How was it faulty hun?


----------



## Snip

read the instructions.....
peed in a cup....
put is for 20sec in the cup just like the instr. say.....
waited.....waited.....waited....NOTHING!!
Not even the hour glass thingy that should appear when you pee on the stick.

I just opened it....test trips have the lines....batery is one of those big flat ones and there's no way that I have one like that in my house


----------



## AllMacsNow

That totally sucks, hon. I'm sorry :(


----------



## AllStar

:hugs:


----------



## SKAV

OMG Snip thats terrible :nope: Get your refund or write to them to say about this prbm!! SO that they give you another TEST! :thumbup:

All this dragging should lead to a pregnancy !!:hugs:


----------



## Snip

SKAV said:


> OMG Snip thats terrible :nope: Get your refund or write to them to say about this prbm!! SO that they give you another TEST! :thumbup:
> 
> All this dragging should lead to a pregnancy !!:hugs:

Yeah, maybe it's a good thing!!


----------



## greenpear

Good luck Snip! At least :witch: isn't here, so hope you get a definite bfp within next day or two!


----------



## rj84

good luck!!!

xxxxxxxxxxxxx


----------



## Mummy1988

Snip I have all the same symptoms and I'm 16dpo bfn this morning aswell hmmmmmm this is slowly driving me insane !!! X


----------



## Snip

:hugs: Thanx everyone!!


I just dont really feel pregnant...like now all I have is constant lower backpain and some very light cramps when sitting at the desk. 
Only have some light nausea after I eat..so today no nausea because I had small snacks all through the day and no big meals. (just like previous pregnancy's I couldn't eat a lot at one time) 
Ooooh...(.)(.) feel firmer!!! :happydance: just had to feel them right now while typing..lol :wacko: they are really small and after BF for 8months they got even smaller...size A cup!!
No sign of the witch....nothing!!!

I really hope I get that BFP soon!!


----------



## SKAV

hey Snip :hi:

I just saw your chart and there's a dip :shrug: so whats going on on your side :flower: did u test again, or hv you planned in getting a blood test done?

hope t hear fm u soon:hugs:


----------



## girlibird

any news hun x


----------



## Snip

Dont know if the weather caused that dip...it was freezing cold today. It's winter here in SA and we're getting some thunderstorms every 2-3 days!! 
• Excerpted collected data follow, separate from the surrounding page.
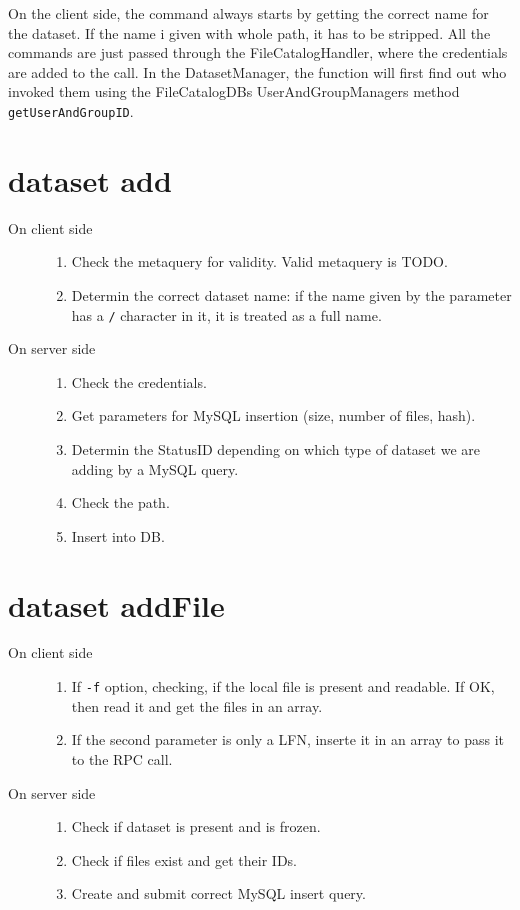 \documentclass{scrreprt}
\begin{document}
On the client side, the command always starts by getting the correct name for the dataset. If the name i given with whole path, it has to be stripped.
All the commands are just passed through the FileCatalogHandler, where the credentials are added to the call. In the DatasetManager, the function will first find out who invoked them using the FileCatalogDBs UserAndGroupManagers method \texttt{getUserAndGroupID}.


\section{dataset add}
\begin{description}
%
\item[On client side] \hfill 
\begin{enumerate}
\item Check the metaquery for validity. Valid metaquery is TODO. 
\item Determin the correct dataset name: if the name given by the parameter has a \texttt{/} character in it, it is treated as a full name.
\end{enumerate}
%
\item[On server side] \hfill 
\begin{enumerate}
\item Check the credentials.
\item Get parameters for MySQL insertion (size, number of files, hash).
\item Determin the StatusID depending on which type of dataset we are adding by a MySQL query. 
\item Check the path.
\item Insert into DB.
\end{enumerate}

\end{description}


\section{dataset addFile}
\begin{description}
%
\item[On client side] \hfill 
\begin{enumerate}
\item If \texttt{-f} option, checking, if the local file is present and readable. If OK, then read it and get the files in an array.
\item If the second parameter is only a LFN, inserte it in an array to pass it to the RPC call.
\end{enumerate}
%
\item[On server side] \hfill
\begin{enumerate}
\item Check if dataset is present and is frozen.
\item Check if files exist and get their IDs.
\item Create and submit correct MySQL insert query.
\end{enumerate}

\end{description}
\end{document}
Have not tested again and also no sign of AF.
Ordered some hpt's online and should be here within the next day or 2.


----------



## SKAV

aaaah love Winter :thumbup: I know....... am not normal :haha: but just can't stand the heat!
Can't wait till those HPTs reach you!:thumbup: hoping to hear great news...but meantime have u found a doc/OB ??


----------



## Snip

Yeah, i also love winter!

lying in bed and posting from my phone. Im sooo nauseas now....feel like im gonna have to make a run for the loo real soon! Cant even get comfortable...
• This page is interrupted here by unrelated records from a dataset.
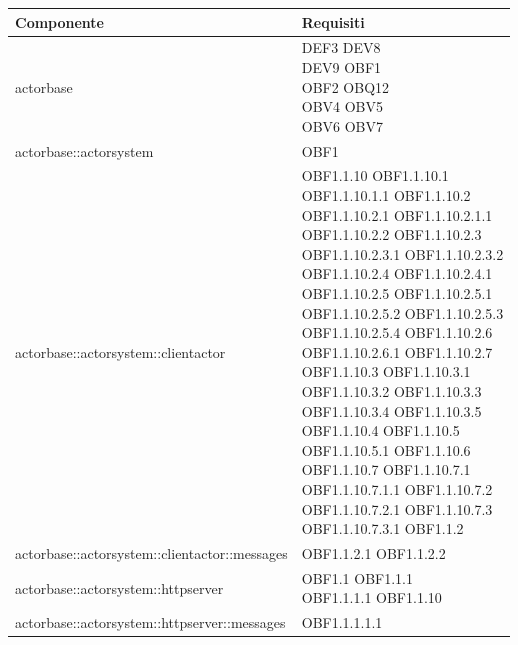 \documentclass{scalatekids-article}
\begin{document}
\begin{longtable}[H]{|p{9cm}|p{8cm}|}
  \hline
  \textbf{Componente} & \textbf{Requisiti}\\
  \hline
  actorbase & \multiLineCell[t]{DEF3 DEV8\\DEV9 OBF1\\OBF2 OBQ12\\OBV4 OBV5\\OBV6 OBV7\\}\\
\hline
actorbase::actorsystem & \multiLineCell[t]{OBF1\\}\\
\hline
actorbase::actorsystem::clientactor & \multiLineCell[t]{OBF1.1.10 OBF1.1.10.1\\OBF1.1.10.1.1 OBF1.1.10.2\\OBF1.1.10.2.1 OBF1.1.10.2.1.1\\OBF1.1.10.2.2 OBF1.1.10.2.3\\OBF1.1.10.2.3.1 OBF1.1.10.2.3.2\\OBF1.1.10.2.4 OBF1.1.10.2.4.1\\OBF1.1.10.2.5 OBF1.1.10.2.5.1\\OBF1.1.10.2.5.2 OBF1.1.10.2.5.3\\OBF1.1.10.2.5.4 OBF1.1.10.2.6\\OBF1.1.10.2.6.1 OBF1.1.10.2.7\\OBF1.1.10.3 OBF1.1.10.3.1\\OBF1.1.10.3.2 OBF1.1.10.3.3\\OBF1.1.10.3.4 OBF1.1.10.3.5\\OBF1.1.10.4 OBF1.1.10.5\\OBF1.1.10.5.1 OBF1.1.10.6\\OBF1.1.10.7 OBF1.1.10.7.1\\OBF1.1.10.7.1.1 OBF1.1.10.7.2\\OBF1.1.10.7.2.1 OBF1.1.10.7.3\\OBF1.1.10.7.3.1 OBF1.1.2\\}\\
\hline
actorbase::actorsystem::clientactor::messages & \multiLineCell[t]{OBF1.1.2.1 OBF1.1.2.2\\}\\
\hline
actorbase::actorsystem::httpserver & \multiLineCell[t]{OBF1.1 OBF1.1.1\\OBF1.1.1.1 OBF1.1.10\\}\\
\hline
actorbase::actorsystem::httpserver::messages & \multiLineCell[t]{OBF1.1.1.1.1\\}\\

\end{longtable}
\end{document}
the past few days i convinced myself im not pregnant and then the ms hit me right in the face!!


----------



## SKAV

woohooooooooo :happydance: love when I hear about this m/s...Gosh Snip am really insane :wacko: 
Now, please please try to get a blood test done asap..I know your not closer to a doc/OB..I'm saying a billion times, since you would be sure of the pregnany.pleaaaaaaaaase :flower:


----------



## AllMacsNow

SNIP, WHERE ARE YOU?

Woke up this morning and came looking for my South African Queen's "I'm pregnant" update. 

How are you feeling?


----------



## girlibird

hun how you getting on any news?


----------



## kdutra

Im the same way im 21DPO and 6Days late I have had BFN and some faint lines on blue dye tests which could be evap who freakin knows. The last two nights i cant get comfortable at all flip and flop all night and get no sleep ughhh. Im hoping for yours and my BFP and all the other ladies BFP this month .I go for blood work tomorrow!


----------



## Snip

Sorry for being MIA. Its my LG b-day 2morow and was baking some cupcakes and making partypacks. 
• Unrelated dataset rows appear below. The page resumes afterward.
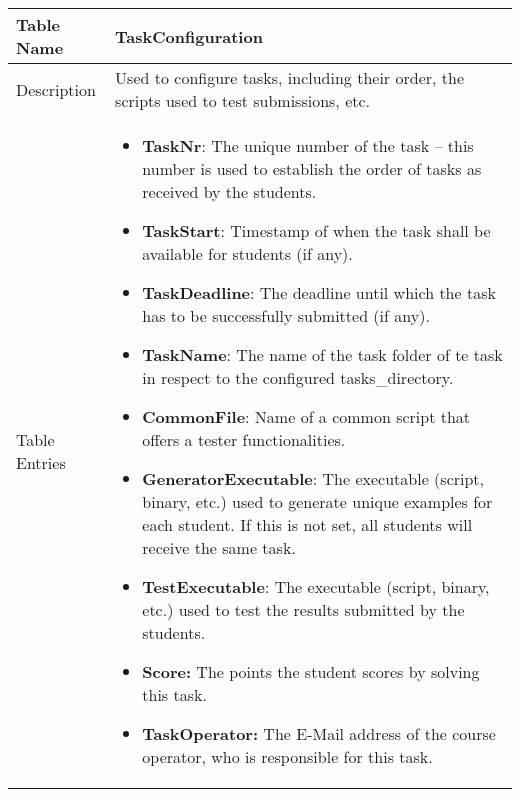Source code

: \begin{tabular}{|p{3cm}|p{10cm}|}
\hline
Table Name & TaskConfiguration \\
\hline
Description & Used to configure tasks, including their order, the scripts used to test
	submissions, etc.\\
\hline
Table Entries & \begin{itemize}
    \item {\bf TaskNr}: The unique number of the task -- this number is used to establish
		the order of tasks as received by the students.
    \item {\bf TaskStart}: Timestamp of when the task shall be available for students
		(if any).
    \item {\bf TaskDeadline}: The deadline until which the task has to be successfully
		submitted (if any).
    \item {\bf TaskName}: The name of the task folder of te task in respect to the
	configured tasks\_directory.
	\item {\bf CommonFile}: Name of a common script that offers a tester functionalities.
    \item {\bf GeneratorExecutable}: The executable (script, binary, etc.) used to
		generate unique examples for each student. If this is not set, all students will
		receive the same task.
    \item {\bf TestExecutable}: The executable (script, binary, etc.) used to test the
		results submitted by the students.
    \item {\bf Score:} The points the student scores by solving this task.
    \item {\bf TaskOperator:} The E-Mail address of the course operator, who is
		responsible for this task.
    \end{itemize}

\\
\hline
\end{tabular}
No testing yet, still waiting for the htp's. Will keep you posted!


----------



## AllMacsNow

Awww... HAPPY BIRTHDAY, Little Snip!

How are you feeling overall?


----------



## Snip

AllMacsNow said:


> Awww... HAPPY BIRTHDAY, Little Snip!
> 
> How are you feeling overall?

Some MS morning and night!! 
Constant backache....and that's about it.
Cant wait till 2morow to get the hpt's!! just have to find a way to get it in the house without DH knowing...lol...still hiding it till I know for sure!!


----------



## AllMacsNow

Snip said:


> AllMacsNow said:
> 
> 
> Awww... HAPPY BIRTHDAY, Little Snip!
> 
> How are you feeling overall?
> 
> Some MS morning and night!!
> Constant backache....and that's about it.
> Cant wait till 2morow to get the hpt's!! just have to find a way to get it in the house without DH knowing...lol...still hiding it till I know for sure!!Click to expand...

He still doesn't know what's up? That's awesome, I hope you can surprise him! I think my OH's too nosy for that. If AF didn't show her face when she's due, I think he'd know.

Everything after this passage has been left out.